A ma connaissance  ni le Conseil  constitutionnel ni le Conseil d’Etat  n’ont encore statué sur de tels  recours. Il faudrait donc  faire œuvre de jurisprudence si une telle situation se présente. Concernant tout d’abord  la légalité du décret  portant report  de l’élection présidentielle , une ébauche de solution pourrait être inspiré des dispositions légales et réglementaires en vigueur qui fixent les modalités de contestations de régularité des opérations de vote relatives à l’élection présidentielle notamment les dispositions de la loi organique n° 16-10 du   25 août 2016 relative au régime électoral qui dispose dans  son article 172 ce qui suit : « Tout candidat ou son représentant dûment habilité, dans le cas d’élections présidentielles, et tout électeur, dans le cas de référendum, ont le droit de contester la régularité des opérations de vote en faisant mentionner leur réclamation sur le procès-verbal de dépouillement disponible dans le bureau de vote. Le Conseil constitutionnel est saisi immédiatement de cette réclamation pour l’étudier. ».Les modalités d’application de cette disposition ont été définies par le décret exécutif n° 19-55 du 30 janvier2019 dont voici les termes : 

- « Tout candidat ou son représentant, dûment mandaté, a le droit de contester la régularité des opérations de vote en faisant mentionner ses réclamations éventuelles sur le procès-verbal de dépouillement disponible au niveau du bureau de vote ».

- « Le Conseil constitutionnel est saisi immédiatement. La saisine doit comporter les mêmes informations relatives à la réclamation contenue dans le procès-verbal de dépouillement. La réclamation peut être accompagnée de tous moyens justificatifs probants. Elle s’effectue à la diligence et aux frais de son auteur ».

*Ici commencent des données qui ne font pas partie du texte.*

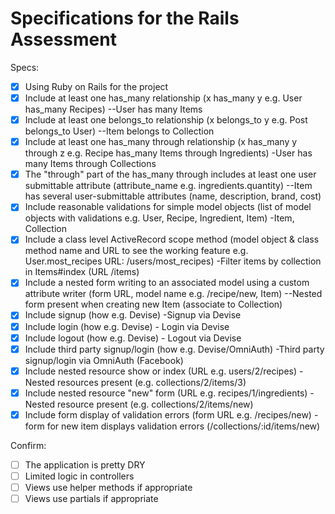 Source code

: # Specifications for the Rails Assessment

Specs:
- [x] Using Ruby on Rails for the project
- [x] Include at least one has_many relationship (x has_many y e.g. User has_many Recipes) --User has many Items
- [x] Include at least one belongs_to relationship (x belongs_to y e.g. Post belongs_to User) --Item belongs to Collection
- [x] Include at least one has_many through relationship (x has_many y through z e.g. Recipe has_many Items through Ingredients)  -User has many Items through Collections
- [x] The "through" part of the has_many through includes at least one user submittable attribute (attribute_name e.g. ingredients.quantity) --Item has several user-submittable attributes (name, description, brand, cost)
- [x] Include reasonable validations for simple model objects (list of model objects with validations e.g. User, Recipe, Ingredient, Item) -Item, Collection
- [x] Include a class level ActiveRecord scope method (model object & class method name and URL to see the working feature e.g. User.most_recipes URL: /users/most_recipes)   -Filter items by collection in Items#index (URL /items)
- [x] Include a nested form writing to an associated model using a custom attribute writer (form URL, model name e.g. /recipe/new, Item) --Nested form present when creating new Item (associate to Collection)
- [x] Include signup (how e.g. Devise) -Signup via Devise
- [x] Include login (how e.g. Devise) - Login via Devise
- [x] Include logout (how e.g. Devise) - Logout via Devise
- [x] Include third party signup/login (how e.g. Devise/OmniAuth) -Third party signup/login via OmniAuth (Facebook)
- [x] Include nested resource show or index (URL e.g. users/2/recipes) -Nested resources present (e.g. collections/2/items/3)
- [x] Include nested resource "new" form (URL e.g. recipes/1/ingredients) -Nested resource present (e.g. collections/2/items/new)
- [x] Include form display of validation errors (form URL e.g. /recipes/new) - form for new item displays validation errors (/collections/:id/items/new)

Confirm:
- [ ] The application is pretty DRY
- [ ] Limited logic in controllers
- [ ] Views use helper methods if appropriate
- [ ] Views use partials if appropriate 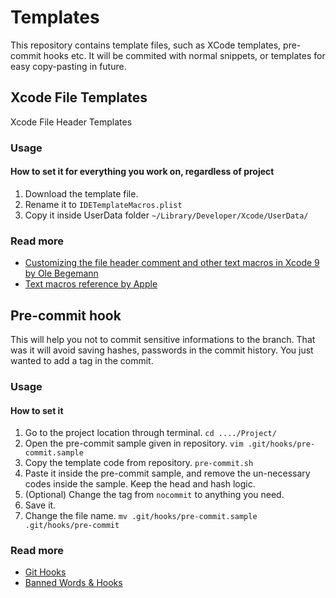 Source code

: # Templates 
This repository contains template files, such as XCode templates, pre-commit hooks etc. It will be commited with normal snippets, or templates for easy copy-pasting in future. 

## Xcode File Templates
Xcode File Header Templates

### Usage 
#### How to set it for everything you work on, regardless of project
1. Download the template file. 
2. Rename it to `IDETemplateMacros.plist`
3. Copy it inside UserData folder `~/Library/Developer/Xcode/UserData/`

### Read more
- [Customizing the file header comment and other text macros in Xcode 9 by Ole Begemann](https://oleb.net/blog/2017/07/xcode-9-text-macros/)
- [Text macros reference by Apple](https://help.apple.com/xcode/mac/9.0/index.html?localePath=en.lproj#/dev7fe737ce0)

## Pre-commit hook
This will help you not to commit sensitive informations to the branch. That was it will avoid saving hashes, passwords in the commit history. You just wanted to add a tag in the commit. 

### Usage
#### How to set it
1. Go to the project location through terminal. `cd ..../Project/`
2. Open the pre-commit sample given in repository. `vim .git/hooks/pre-commit.sample`
3. Copy the template code from repository. `pre-commit.sh`
4. Paste it inside the pre-commit sample, and remove the un-necessary codes inside the sample. Keep the head and hash logic. 
5. (Optional) Change the tag from `nocommit` to anything you need.
6. Save it. 
7. Change the file name. `mv .git/hooks/pre-commit.sample .git/hooks/pre-commit`

### Read more 
- [Git Hooks](https://git-scm.com/book/en/v2/Customizing-Git-Git-Hooks)
- [Banned Words & Hooks](https://www.danclarke.com/git-hooks-and-banned-words)
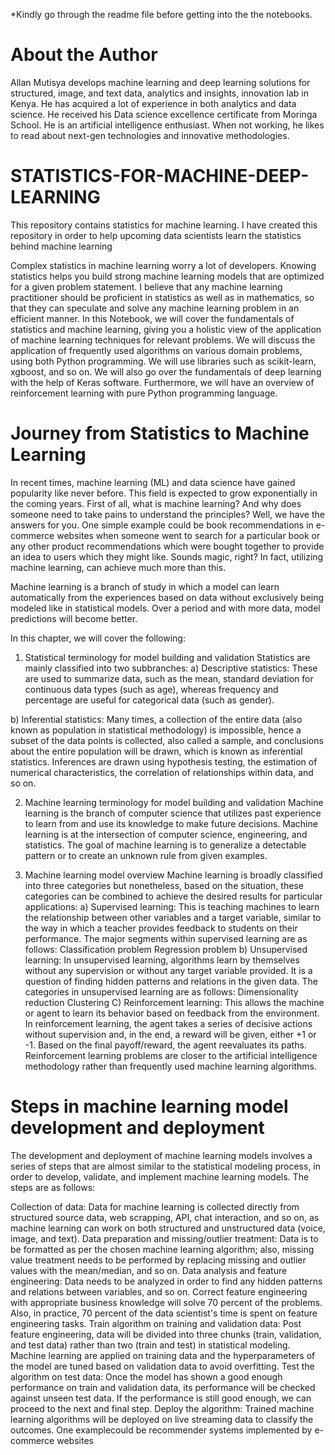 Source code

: *Kindly go through the readme file before getting into the the notebooks.

# About the Author
Allan Mutisya develops machine learning and deep learning solutions for structured, image, and text data, analytics and insights, innovation lab in Kenya. He has acquired a lot of experience in both analytics and data science. He received his Data science excellence certificate from Moringa School. He is an artificial intelligence enthusiast. When not working, he likes to read about next-gen technologies and innovative methodologies.


# STATISTICS-FOR-MACHINE-DEEP-LEARNING
This repository contains statistics for machine learning. I have created this repository in order to help upcoming data scientists learn the statistics behind machine learning

Complex statistics in machine learning worry a lot of developers. Knowing statistics helps you build strong machine learning models that are optimized for a given problem statement. I believe that any machine learning practitioner should be proficient in statistics as well as in mathematics, so that they can speculate and solve any machine learning problem in an efficient manner. In this Notebook, we will cover the fundamentals of statistics and machine learning, giving you a holistic view of the application of machine learning techniques for relevant problems. We will discuss the application of frequently used algorithms on various domain problems, using both Python programming. We will use libraries such as scikit-learn, xgboost, and so on. We will also go over the fundamentals of deep learning with the help of Keras software. Furthermore, we will have an overview of reinforcement learning with pure Python programming language.

# Journey from Statistics to Machine Learning
In recent times, machine learning (ML) and data science have gained popularity like never before. This field is expected to grow exponentially in the coming years. First of all, what is machine learning? And why does someone need to take pains to understand the principles? Well, we have the answers for you. One simple example could be book recommendations in e-commerce websites when someone went to search for a particular book or any other product recommendations which were bought together to provide an idea to users which they might like. Sounds magic, right? In fact, utilizing machine learning, can achieve much more than this.

Machine learning is a branch of study in which a model can learn automatically from the experiences based on data without exclusively being modeled like in statistical models. Over a period and with more data, model predictions will become better.

In this chapter, we will cover the following:

1. Statistical terminology for model building and validation
Statistics are mainly classified into two subbranches: 
a) Descriptive statistics: These are used to summarize data, such as the mean, standard deviation for continuous data types (such as age), whereas frequency and percentage are useful for categorical data (such as gender).

b) Inferential statistics: Many times, a collection of the entire data (also known as population in statistical methodology) is impossible, hence a subset of the data points is collected, also called a sample, and conclusions about the entire population will be drawn, which is known as inferential statistics. Inferences are drawn using hypothesis testing, the estimation of numerical characteristics, the correlation of relationships within data, and so on.

2. Machine learning terminology for model building and validation
Machine learning is the branch of computer science that utilizes past experience to learn from and use its knowledge to make future decisions. Machine learning is at the intersection of computer science, engineering, and statistics. The goal of machine learning is to generalize a detectable pattern or to create an unknown rule from given examples.

3. Machine learning model overview
Machine learning is broadly classified into three categories but nonetheless, based on the situation, these categories can be combined to achieve the desired results for particular applications: a) Supervised learning: This is teaching machines to learn the relationship between other variables and a target variable, similar to the way in which a teacher provides feedback to students on their performance. The major segments within supervised learning are as follows: Classification problem Regression problem b) Unsupervised learning: In unsupervised learning, algorithms learn by themselves without any supervision or without any target variable provided. It is a question of finding hidden patterns and relations in the given data. The categories in unsupervised learning are as follows: Dimensionality reduction Clustering C) Reinforcement learning: This allows the machine or agent to learn its behavior based on feedback from the environment. In reinforcement learning, the agent takes a series of decisive actions without supervision and, in the end, a reward will be given, either +1 or -1. Based on the final payoff/reward, the agent reevaluates its paths. Reinforcement learning problems are closer to the artificial intelligence methodology rather than frequently used machine learning algorithms.


# Steps in machine learning model development and deployment
The development and deployment of machine learning models involves a series of steps that are almost similar to the statistical modeling process, in order to develop, validate, and implement machine learning models. The steps are as follows:

Collection of data: Data for machine learning is collected directly from structured source data, web scrapping, API, chat interaction, and so on, as machine learning can work on both structured and unstructured data (voice, image, and text).
Data preparation and missing/outlier treatment: Data is to be formatted as per the chosen machine learning algorithm; also, missing value treatment needs to be performed by replacing missing and outlier values with the mean/median, and so on.
Data analysis and feature engineering: Data needs to be analyzed in order to find any hidden patterns and relations between variables, and so on. Correct feature engineering with appropriate business knowledge will solve 70 percent of the problems. Also, in practice, 70 percent of the data scientist's time is spent on feature engineering tasks.
Train algorithm on training and validation data: Post feature engineering, data will be divided into three chunks (train, validation, and test data) rather than two (train and test) in statistical modeling. Machine learning are applied on training data and the hyperparameters of the model are tuned based on validation data to avoid overfitting.
Test the algorithm on test data: Once the model has shown a good enough performance on train and validation data, its performance will be checked against unseen test data. If the performance is still good enough, we can proceed to the next and final step.
Deploy the algorithm: Trained machine learning algorithms will be deployed on live streaming data to classify the outcomes. One examplecould be recommender systems implemented by e-commerce websites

Il est évident que ces dispositions  prévoient  seulement un  contrôle à posteriori   des opérations  électorales   mais cette compétence reconnue au Conseil constitutionnel  ne  peut-elle  pas être  appliquée  aux  actes préparatoires  à  l’élection présidentielle c'est-à-dire aux actes administratifs ayant pour objet d’en préciser  les modalités   notamment au décret portant convocation du corps électoral et incidemment au décret portant annulation de ce décret ? On peut en douter  et  pencher plutôt vers la compétence  classique du Conseil d’Etat  telle que prévue  l’article 901 du code de procédure civile et administrative  qui dispose  que   le Conseil d’Etat connaît en premier et dernier ressort des recours en annulation ou en appréciation de la légalité formés contre les actes administratifs émanant des autorités administratives centrales. Cette compétence du Conseil d’Etat est d’autant plus logique que le Conseil constitutionnel  n’a reçu de la loi électorale qu’une compétence de  contrôle à posteriori des opérations électorales .En outre , l’intervention du  Conseil d’Etat sera d’autant plus efficace et remplira plus sereinement son rôle de juge de l’excès de pouvoir  du fait que le nouveau  code de procédure civile et administrative  lui  reconnaît de larges attributions en matière de référé.

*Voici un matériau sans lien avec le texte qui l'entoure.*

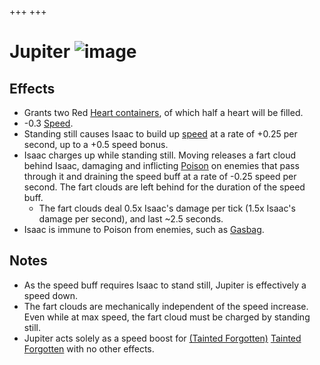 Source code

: +++
+++

 # Jupiter ![image](/image/Jupiter.png) 

Effects
---------


* Grants two Red [Heart containers](/wiki/Heart_container "Heart container"), of which half a heart will be filled.
* -0.3 [Speed](/wiki/Speed "Speed").
* Standing still causes Isaac to build up [speed](/wiki/Speed "Speed") at a rate of +0.25 per second, up to a +0.5 speed bonus.
* Isaac charges up while standing still. Moving releases a fart cloud behind Isaac, damaging and inflicting [Poison](/wiki/Status_Effects "Status Effects") on enemies that pass through it and draining the speed buff at a rate of -0.25 speed per second. The fart clouds are left behind for the duration of the speed buff.
	+ The fart clouds deal 0.5x Isaac's damage per tick (1.5x Isaac's damage per second), and last ~2.5 seconds.
* Isaac is immune to Poison from enemies, such as [Gasbag](/wiki/Gasbag "Gasbag").


Notes
-------


* As the speed buff requires Isaac to stand still, Jupiter is effectively a speed down.
* The fart clouds are mechanically independent of the speed increase. Even while at max speed, the fart cloud must be charged by standing still.
* Jupiter acts solely as a speed boost for  [(Tainted Forgotten)](/wiki/Tainted_Forgotten "Tainted Forgotten") [Tainted Forgotten](/wiki/Tainted_Forgotten "Tainted Forgotten") with no other effects.


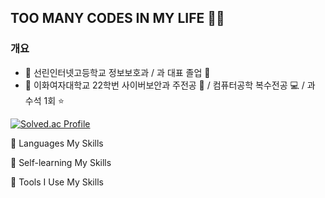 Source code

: ## TOO MANY CODES IN MY LIFE 😵‍💫


### 개요
- 🎒 선린인터넷고등학교 정보보호과 / 과 대표 졸업 🥇
- 🐥 이화여자대학교 22학번 사이버보안과 주전공 🔐 / 컴퓨터공학 복수전공 💻 / 과 수석 1회 ⭐

[![Solved.ac Profile](http://mazassumnida.wtf/api/generate_badge?boj=pawken)](https://solved.ac/pawken)

👾 Languages
My Skills

🌱 Self-learning
My Skills

🔩 Tools I Use
My Skills



<!--
**cabege/cabege** is a ✨ _special_ ✨ repository because its `README.md` (this file) appears on your GitHub profile.

Here are some ideas to get you started:

- 🔭 I’m currently working on ...
- 🌱 I’m currently learning ...
- 👯 I’m looking to collaborate on ...
- 🤔 I’m looking for help with ...
- 💬 Ask me about ...
- 📫 How to reach me: ...
- 😄 Pronouns: ...
- ⚡ Fun fact: ...
-->
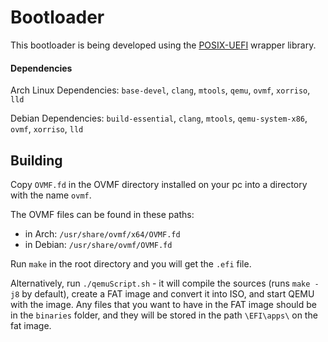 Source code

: # Bootloader

This bootloader is being developed using the [POSIX-UEFI](https://gitlab.com/bztsrc/posix-uefi) wrapper library.

#### Dependencies
Arch Linux Dependencies: `base-devel`, `clang`, `mtools`, `qemu`, `ovmf`, `xorriso`, `lld`

Debian Dependencies: `build-essential`, `clang`, `mtools`, `qemu-system-x86`, `ovmf`, `xorriso`, `lld`


## Building
Copy `OVMF.fd` in the OVMF directory installed on your pc into a directory with the name `ovmf`.

The OVMF files can be found in these paths:
- in Arch: `/usr/share/ovmf/x64/OVMF.fd` 
- in Debian: `/usr/share/ovmf/OVMF.fd`

Run `make` in the root directory and you will get the `.efi` file.

Alternatively, run `./qemuScript.sh` - it will compile the sources (runs `make -j8` by default), create a FAT image and convert it into ISO, and start QEMU with the image.
Any files that you want to have in the FAT image should be in the `binaries` folder, and they will be stored in the path `\EFI\apps\` on the fat image.
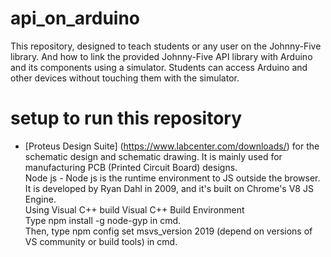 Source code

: # api_on_arduino
This repository, designed to teach students or any user on the Johnny-Five library. And how to link the provided Johnny-Five API library with Arduino and its components using a simulator. Students can access Arduino and other devices without touching them with the simulator.
# setup to run this repository 
* [Proteus Design Suite] (https://www.labcenter.com/downloads/)
for the schematic design and schematic drawing. It is mainly used for manufacturing PCB (Printed Circuit Board) designs. <br />
Node js - Node js is the runtime environment to JS outside the browser. It is developed by
Ryan Dahl in 2009, and it's built on Chrome's V8 JS Engine.<br />
Using Visual C++ build Visual C++ Build Environment <br />
Type npm install -g node-gyp in cmd.<br />
Then, type npm config set msvs_version 2019 (depend on versions of VS community or build tools) in cmd.
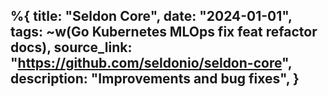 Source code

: %{
    title: "Seldon Core",
    date: "2024-01-01",
    tags: ~w(Go Kubernetes MLOps fix feat refactor docs),
    source_link: "https://github.com/seldonio/seldon-core",
    description: "Improvements and bug fixes",
}
---
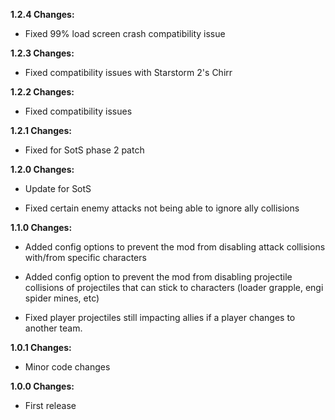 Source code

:**1.2.4 Changes:**

* Fixed 99% load screen crash compatibility issue

**1.2.3 Changes:**

* Fixed compatibility issues with Starstorm 2's Chirr

**1.2.2 Changes:**

* Fixed compatibility issues

**1.2.1 Changes:**

* Fixed for SotS phase 2 patch

**1.2.0 Changes:**

* Update for SotS

* Fixed certain enemy attacks not being able to ignore ally collisions

**1.1.0 Changes:**

* Added config options to prevent the mod from disabling attack collisions with/from specific characters

* Added config option to prevent the mod from disabling projectile collisions of projectiles that can stick to characters (loader grapple, engi spider mines, etc)

* Fixed player projectiles still impacting allies if a player changes to another team.

**1.0.1 Changes:**

* Minor code changes

**1.0.0 Changes:**

* First release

En l’absence de jurisprudence algérienne sur la question  ,  il n’est pas impossible que le Conseil d’Etat  algérien , s’il est saisi  d’un recours pour excès de pouvoir contre un  tel décret présidentiel  pourrait , à l’instar de son homologue français , décliner sa compétence au motif  que ce décret  constitue un acte préliminaire à l’élection présidentielle  non détachable de l’opération électorale .Si tel sera  le cas , cette compétence  sera déplacée vers le Conseil constitutionnel qui devrait prendre acte du dessaisissement du Conseil d’Etat et statuer  sur un tel recours.

Pour revenir au décret  annulant  le scrutin  présidentiel et prorogeant  le mandat actuel  du  président et aux décrets ultérieurs pris dans son sillage notamment le décret portant dissolution de la Haute instance indépendante de surveillance des élections ,il est évident qu’on se trouve devant un excès de pouvoir caractérisé du moment qu’il n’existe aucune disposition constitutionnelle ou législative qui  confère au pouvoir exécutif de décider d’un tel report ou du maintien du président en exercice à l’expiration de son mandat. Si un recours est exercé contre ce décret il ne peut aboutir qu’à son annulation pour excès de pouvoir .

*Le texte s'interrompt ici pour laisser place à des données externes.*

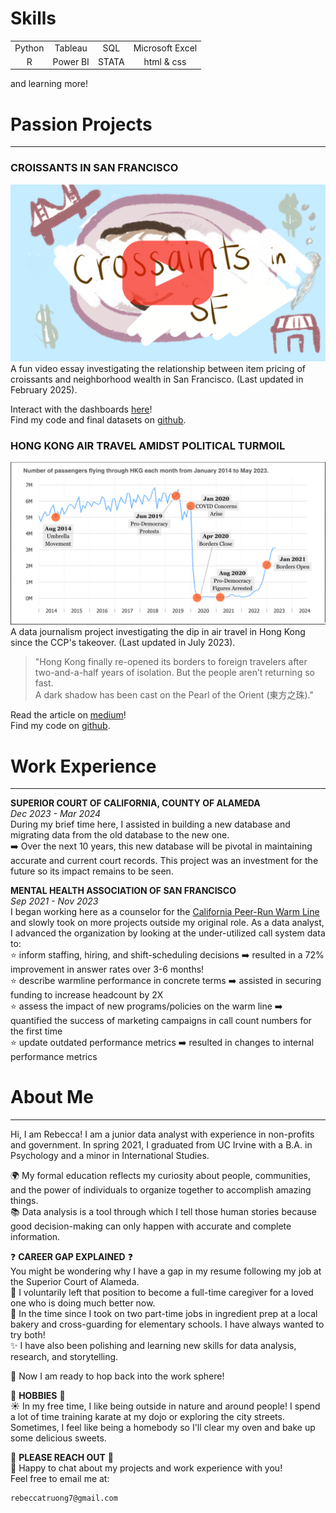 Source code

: # Skills

| | | | |  
|:---:|:---:|:---:|:---:|  
|Python| Tableau| SQL| Microsoft Excel|  
|R| Power BI| STATA| html & css|  

and learning more! 

# Passion Projects

---

### CROISSANTS IN SAN FRANCISCO  
[![Croissants in San Francisco](assets/img/sfcroissant_thumbnail_red.png)](https://youtu.be/wX7181LkLNU)
A fun video essay investigating the relationship between item pricing of croissants and neighborhood wealth in San Francisco. (Last updated in February 2025).  

Interact with the dashboards [here](https://public.tableau.com/views/sf_croissant_project/homepage?:language=en-US&:sid=&:redirect=auth&:display_count=n&:origin=viz_share_link)!   
Find my code and final datasets on [github](https://github.com/rebeccatruong7/Data-Projects).


### HONG KONG AIR TRAVEL AMIDST POLITICAL TURMOIL     
[![Government Policies Have Dimmed the Pearl of the East](assets/img/hkthumbnail_small_borders.png)](https://medium.com/@rebeccatruong7/government-policies-have-dimmed-the-pearl-of-the-east-bd0f1a855536)
A data journalism project investigating the dip in air travel in Hong Kong since the CCP's takeover. (Last updated in  July 2023).    

> "Hong Kong finally re-opened its borders to foreign travelers after two-and-a-half years of isolation. But the people aren’t returning so fast.  
A dark shadow has been cast on the Pearl of the Orient (東方之珠)."

Read the article on [medium](https://medium.com/@rebecca.truong)!  
Find my code on [github](https://github.com/rebeccatruong7/Data-Projects).


# Work Experience

---

**SUPERIOR COURT OF CALIFORNIA, COUNTY OF ALAMEDA**  
*Dec 2023 - Mar 2024*   
During my brief time here, I assisted in building a new database and migrating data from the old database to the new one.     
➡️ Over the next 10 years, this new database will be pivotal in maintaining accurate and current court records. This project was an investment for the future so its impact remains to be seen.  

**MENTAL HEALTH ASSOCIATION OF SAN FRANCISCO**  
*Sep 2021 - Nov 2023*   
I began working here as a counselor for the [California Peer-Run Warm Line](https://www.mentalhealthsf.org/warm-line/) and slowly took on more projects outside my original role. As a data analyst, I advanced the organization by looking at the under-utilized call system data to:  
⭐ inform staffing, hiring, and shift-scheduling decisions  ➡️ resulted in a 72% improvement in answer rates over 3-6 months!   
⭐ describe warmline performance in concrete terms ➡️ assisted in securing funding to increase headcount by 2X  
⭐ assess the impact of new programs/policies on the warm line ➡️ quantified the success of marketing campaigns in call count numbers for the first time  
⭐ update outdated performance metrics ➡️ resulted in changes to internal performance metrics  


# About Me

---

Hi, I am Rebecca! I am a junior data analyst with experience in non-profits and government. In spring 2021, I graduated from UC Irvine with a B.A. in Psychology and a minor in International Studies.  
   
🌍 My formal education reflects my curiosity about people, communities, and the power of individuals to organize together to accomplish amazing things.    
📚 Data analysis is a tool through which I tell those human stories because good decision-making can only happen with accurate and complete information.  
  

❓ **CAREER GAP EXPLAINED** ❓  
You might be wondering why I have a gap in my resume following my job at the Superior Court of Alameda.  
🧓 I voluntarily left that position to become a full-time caregiver for a loved one who is doing much better now.  
🥖 In the time since I took on two part-time jobs in ingredient prep at a local bakery and cross-guarding for elementary schools. I have always wanted to try both!  
✨ I have also been polishing and learning new skills for data analysis, research, and storytelling. 
  

🐇 Now I am ready to hop back into the work sphere!

🌱 **HOBBIES** 🌱  
☀️ In my free time, I like being outside in nature and around people! I spend a lot of time training karate at my dojo or exploring the city streets. Sometimes, I feel like being a homebody so I'll clear my oven and bake up some delicious sweets.     

👋 **PLEASE REACH OUT** 👋  
📧 Happy to chat about my projects and work experience with you!  
Feel free to email me at: 

    rebeccatruong7@gmail.com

Il est incontestable que le report des élections et la décision de maintenir en exercice le président sortant  est la conséquence  des évènements qui se déroulent actuellement en Algérie  et où la population qui manifeste en masse exige la non représentation de l’actuel président  à un cinquième mandat  accentué par la demande d’un changement de régime. Cette situation pré- révolutionnaire qui  jusqu’à l’heure actuelle se déroule pacifiquement sans risque pour la stabilité et la sécurité de l’Etat ne justifie nullement du point de vue légal la prolongation  du mandat présidentiel  sur simple décision du pouvoir executif.En application de l’article 110 de la Constitution  , seul  l’état de guerre avec une puissance étranger peut  justifier la prorogation  de plein droit du mandat du Président  dont le mandat  vient à expiration .  Un décret fut-il présidentiel  qui  contreviendrait à cette disposition constitutionnelle  constituerait un acte entaché d’excès  de pouvoir.

Le strict respect  des règles constitutionnelles dans cette situation , du moment que le gouvernement lui-même  considère que la poursuite du  processus électoral est  devenu impossible et que le Président en exercice ne peut plus exercer  ses fonctions  , aurait dû être soit une  démission   du chef de l’Etat  soit déclarer son état d’empêchement . Dans les deux cas de figure , il ya lieu à l’application des dispositions de l’article 102 de la Constitution  qui débouchera sur la désignation du Président du Conseil de la nation pour assumer la charge du chef de l’Etat  pour une durée maximum de 90 jours au cours de laquelle des élections présidentielles sont organisées. Mais cette démission ou l’empêchement du chef de l’Etat étant intervenu dans un contexte exceptionnel où le peuple appelle à une refondation de l’Etat et des institutions, il sera conforme à la Constitution de designer  durant la période transitoire de 90 jours  une instance exécutive composée de personnalités  choisies  selon des modalités  à  arrêter  par  les forces politiques en présence qui prendra les décisions adéquates.